Christ of Saint Juan de la Cruz

Dali began to take an early interest in art and took private painting lessons from the artist while still at school Nunez , professor at the Academy of Fine Arts. Then, at the School of Fine Arts at the Academy of Fine Arts, he became close to the literary and artistic circles of Madrid - in particular, with Luis Buñuel And Federico Garcia Lorca . However, he did not stay at the Academy for a long time - he was expelled for some too bold ideas, which, however, did not prevent him from organizing the first small exhibition of his works and quickly becoming one of the most famous artists of Catalonia.

young women

Self portrait with Raphael neck

Basket with bread

Young woman seen from behind

After that Dali meets Gala, which became his muse of surrealism". Arriving to Salvador Dali with her husband, she immediately inflamed with a passion for the artist and left her husband for the sake of a genius. Dali but, absorbed in his feelings, as if he did not even notice that his "muse" did not come alone. Gala becomes his life partner and source of inspiration. She also became a bridge connecting the genius with the entire avant-garde community - her tact and gentleness allowed him to maintain at least some kind of relationship with his colleagues. The image of the beloved is reflected in many works Dali .
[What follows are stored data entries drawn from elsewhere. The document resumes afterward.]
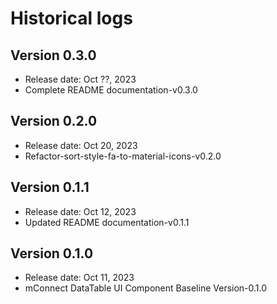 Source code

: # Historical logs

## Version 0.3.0

- Release date: Oct ??, 2023
- Complete README documentation-v0.3.0

## Version 0.2.0

- Release date: Oct 20, 2023
- Refactor-sort-style-fa-to-material-icons-v0.2.0

## Version 0.1.1

- Release date: Oct 12, 2023
- Updated README documentation-v0.1.1

## Version 0.1.0

- Release date: Oct 11, 2023
- mConnect DataTable UI Component Baseline Version-0.1.0
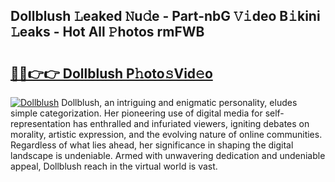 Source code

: ## Dollblush 𝙻eaked 𝙽u𝚍e - Part-nbG 𝚅𝚒deo B𝚒kini 𝙻eaks - Hot All 𝙿hotos rmFWB

# <h2><a href="http://ld0p8p.urlbe.top/?page=Dollblush">🔗🔗👉👉 Dollblush P𝚑oto𝚜Vid𝚎o</a></h2>

[![Dollblush](https://i.imgur.com/eBuTRDB.gif)](http://ld0p8p.urlbe.top/?page=Dollblush)
Dollblush, an intriguing and enigmatic personality, eludes simple categorization. Her pioneering use of digital media for self-representation has enthralled and infuriated viewers, igniting debates on morality, artistic expression, and the evolving nature of online communities. Regardless of what lies ahead, her significance in shaping the digital landscape is undeniable. Armed with unwavering dedication and undeniable appeal, Dollblush reach in the virtual world is vast.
Portrait of Gala with two lamb ribs balancing on her shoulder

My wife, naked, looks at her own body, which has become a ladder, three vertebrae of a column, the sky and architecture

Galarina

Naked Dali, contemplating five ordered bodies, turning into carpuscles, from which Leda Leonardo is unexpectedly created, impregnated with the face of Gala

Of course, if we talk about painting Dali , it is impossible not to recall his most famous works:

A dream inspired by the flight of a bee around a pomegranate, a moment before awakening

The Persistence of Memory

flaming giraffe

Swans reflected in elephants

A malleable structure with boiled beans (Premonition of Civil War)

anthropomorphic locker

Sodomy self-gratification of an innocent maiden

Evening spider... hope

The ghost of Vermeer of Delft, capable of serving as a table

sculptures Dali brought his surrealistic talent to a new level - they jumped from the plane of the canvas into three-dimensional space, taking shape and additional volume. Most of the works have become intuitively familiar to the viewer - the master used in them the same images and ideas as in his canvases. To create sculptures Dali I had to spend several hours sculpting in wax, and then creating molds for casting bronze figures. Some of them were then cast in an enlarged size.

Among other things, Dali was an excellent photographer, and in the age of the very beginning of the development of photography, together with Philip Halsman he managed to create absolutely incredible and surreal pictures.

Love art and enjoy the work of Salvador Dali!